PPar Lunch Series 2018/19
PPar lunch series schedule for 2018/19
|Introducing Cohort 2018
|Pablo Andres Martinez
Towards Distributed Quantum Algorithms
Quantum computers are capable of efficiently executing computations that are intractable on classical computers. This difference in computational power is achieved by exploiting some properties of quantum mechanics. However, these same properties impose tough challenges on the development of large scale quantum computers. Small quantum computers have already been built, and some experts have proposed a distributed grid of small quantum computers as an alternative to large scale monolithic architectures. Currently the literature offers no support for the design of distributed quantum programs. In this talk we aim to give an answer to this gap, presenting an algorithm that automatically distributes any input quantum circuit. The algorithm proceeds by reducing the problem to hypergraph partitioning.
iPregel: A Combiner-Based In-Memory Shared Memory Vertex-Centric Framework
The expressiveness of the vertex-centric programming model introduced by Pregel attracted great attention. Over the years, numerous frameworks emerged, abiding by the same programming model, while relying on widely different architectural designs. The vast majority of existing vertex-centric frameworks exploits distributed memory parallelism or out-of-core computations. To our knowledge, only one vertex-centric framework is designed upon in-memory storage and shared memory parallelism. Unfortunately, while built on a faster architecture than that of other vertex-centric frameworks, it did not prove to significantly outperform other existing solutions.
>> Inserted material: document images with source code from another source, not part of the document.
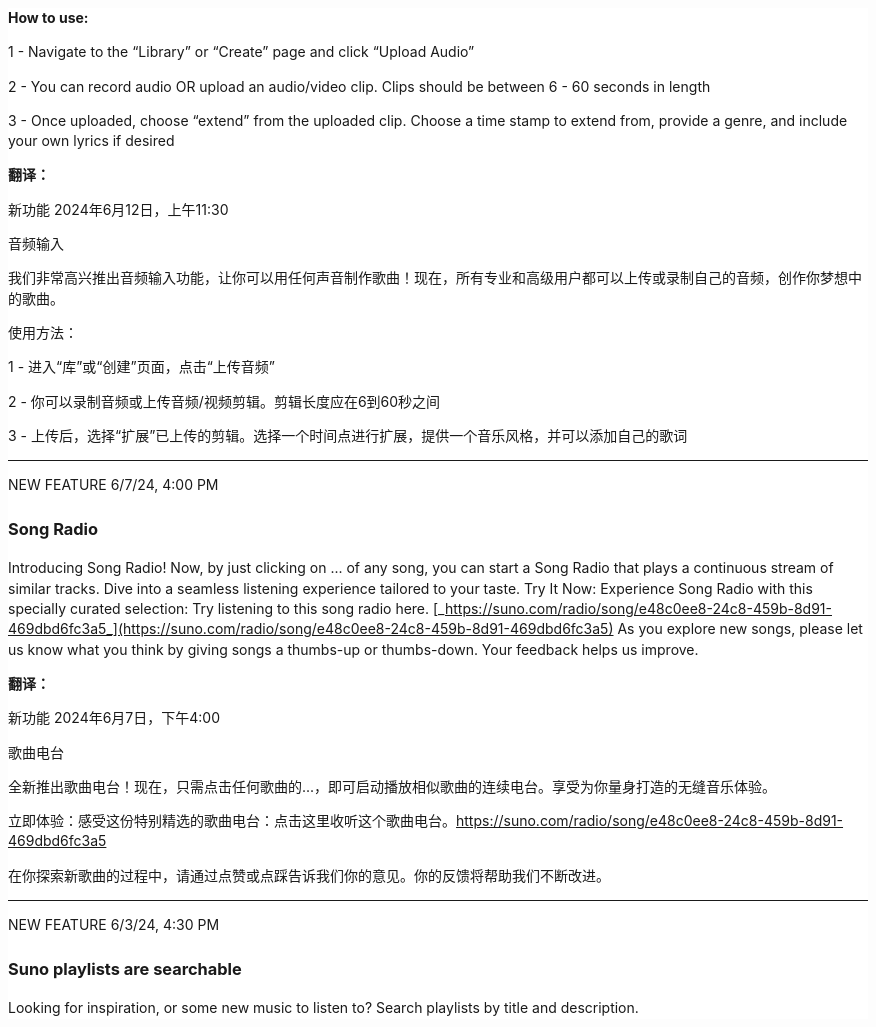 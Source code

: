 **How to use:**

1 - Navigate to the “Library” or “Create” page and click “Upload Audio”

2 - You can record audio OR upload an audio/video clip. Clips should be
between 6 - 60 seconds in length

3 - Once uploaded, choose “extend” from the uploaded clip. Choose a time stamp
to extend from, provide a genre, and include your own lyrics if desired

**翻译：**

新功能 2024年6月12日，上午11:30

音频输入

我们非常高兴推出音频输入功能，让你可以用任何声音制作歌曲！现在，所有专业和高级用户都可以上传或录制自己的音频，创作你梦想中的歌曲。

使用方法：

1 - 进入“库”或“创建”页面，点击“上传音频”

2 - 你可以录制音频或上传音频/视频剪辑。剪辑长度应在6到60秒之间

3 - 上传后，选择“扩展”已上传的剪辑。选择一个时间点进行扩展，提供一个音乐风格，并可以添加自己的歌词

* * *

NEW FEATURE 6/7/24, 4:00 PM

### Song Radio

Introducing Song Radio! Now, by just clicking on ... of any song, you can
start a Song Radio that plays a continuous stream of similar tracks. Dive into
a seamless listening experience tailored to your taste. Try It Now: Experience
Song Radio with this specially curated selection: Try listening to this song
radio here.
[_https://suno.com/radio/song/e48c0ee8-24c8-459b-8d91-469dbd6fc3a5_](https://suno.com/radio/song/e48c0ee8-24c8-459b-8d91-469dbd6fc3a5)
As you explore new songs, please let us know what you think by giving songs a
thumbs-up or thumbs-down. Your feedback helps us improve.

**翻译：**

新功能 2024年6月7日，下午4:00

歌曲电台

全新推出歌曲电台！现在，只需点击任何歌曲的...，即可启动播放相似歌曲的连续电台。享受为你量身打造的无缝音乐体验。

立即体验：感受这份特别精选的歌曲电台：点击这里收听这个歌曲电台。<https://suno.com/radio/song/e48c0ee8-24c8-459b-8d91-469dbd6fc3a5>

在你探索新歌曲的过程中，请通过点赞或点踩告诉我们你的意见。你的反馈将帮助我们不断改进。

* * *

NEW FEATURE 6/3/24, 4:30 PM

### Suno playlists are searchable

Looking for inspiration, or some new music to listen to? Search playlists by
title and description.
In this presentation I will present iPregel: another in-memory shared memory vertex-centric framework. The optimisations developed and presented in this presentation target three hotspots of vertex-centric calculations: selecting active vertices, routing messages to their recipient and updating recipients inbox. We will see how iPregel performs against the state-of-the-art in-memory distributed memory framework Pregel+ on three of the most common vertex-centric applications: PageRank, Hashmin and the Single-Source Shortest Path. Experiments demonstrate that the single-node framework iPregel is faster than its distributed memory counterpart until at least 11 nodes are used. Further experiments show that iPregel completes a PageRank application with an order of magnitude less memory than popular vertex-centric frameworks.
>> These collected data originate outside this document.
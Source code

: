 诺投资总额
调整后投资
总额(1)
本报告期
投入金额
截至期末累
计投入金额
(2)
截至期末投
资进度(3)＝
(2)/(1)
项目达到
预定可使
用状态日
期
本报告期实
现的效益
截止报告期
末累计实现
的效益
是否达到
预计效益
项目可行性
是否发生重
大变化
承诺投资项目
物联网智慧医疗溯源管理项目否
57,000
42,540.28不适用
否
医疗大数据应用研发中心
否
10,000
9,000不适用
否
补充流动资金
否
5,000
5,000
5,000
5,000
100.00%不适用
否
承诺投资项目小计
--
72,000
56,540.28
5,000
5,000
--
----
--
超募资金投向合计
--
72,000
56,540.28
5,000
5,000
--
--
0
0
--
Learning Models of Accelerator Behaviour
An increasing number of computational workloads now have accelerated implementations available to improve performance (for example, linear algebra, machine learning or bioinformatics). These accelerators are very varied - specialised libraries, platform-specific optimisation and dedicated hardware are all common examples. Unfortunately, performance typically comes at the expense of portability when using accelerators. Code written for one implementation cannot easily be modified to run on another, or updated in the future for new devices.
To solve this problem I propose the use of program synthesis to automatically learn a model of an accelerator's behaviour. These models can then be integrated with existing compiler-based tools to discover compatible code, and to modify this code to run on the accelerator. In this talk I describe my approach and implementation, as well as applications to real-world codebases.
|No speaker. Meet to chat
Quantum Supremacy in Quantum Machine Learning
In recent years, many companies and groups have been developing small quantum devices, and as such we are nearing the dawn of the NISQ (Noisy Intermediate Scale Quantum) era of quantum technologies.
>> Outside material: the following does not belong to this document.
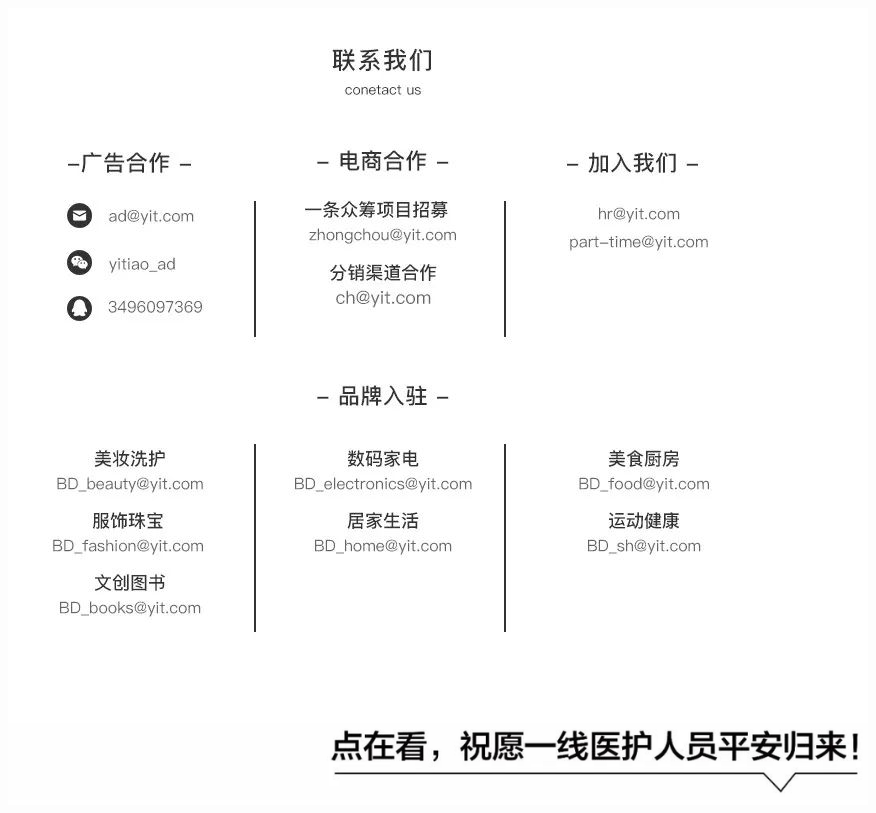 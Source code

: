 [![](/images/post/4838c6c808d09e5650ba02ffccc7617c.jpg)](https://asset.yit.com/h5/contact/201706271153/contact_info.html?from=singlemessage&isappinstalled=0)

![](/images/post/6626c9d74264da12eca615b45dbb198b.jpg)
As such, the most immediate milestone in the field is the demonstration of 'Quantum Computational Supremacy', the solution of a particular problem which cannot be solved by any classical means efficiently on these noisy devices, according to results in complexity theory.
The problem in question is the generation of random samples by the quantum device, which has no inherent application by itself. As such, we propose the Ising Born Machine, a generative Quantum Machine Learning Algorithm, which is a potential use for these random samples.Given that these samples cannot be generated classically, we claim that this algorithm cannot be simulated efficiently by any classical means and we present some numerical results to demonstrate successful training of the model on a small scale.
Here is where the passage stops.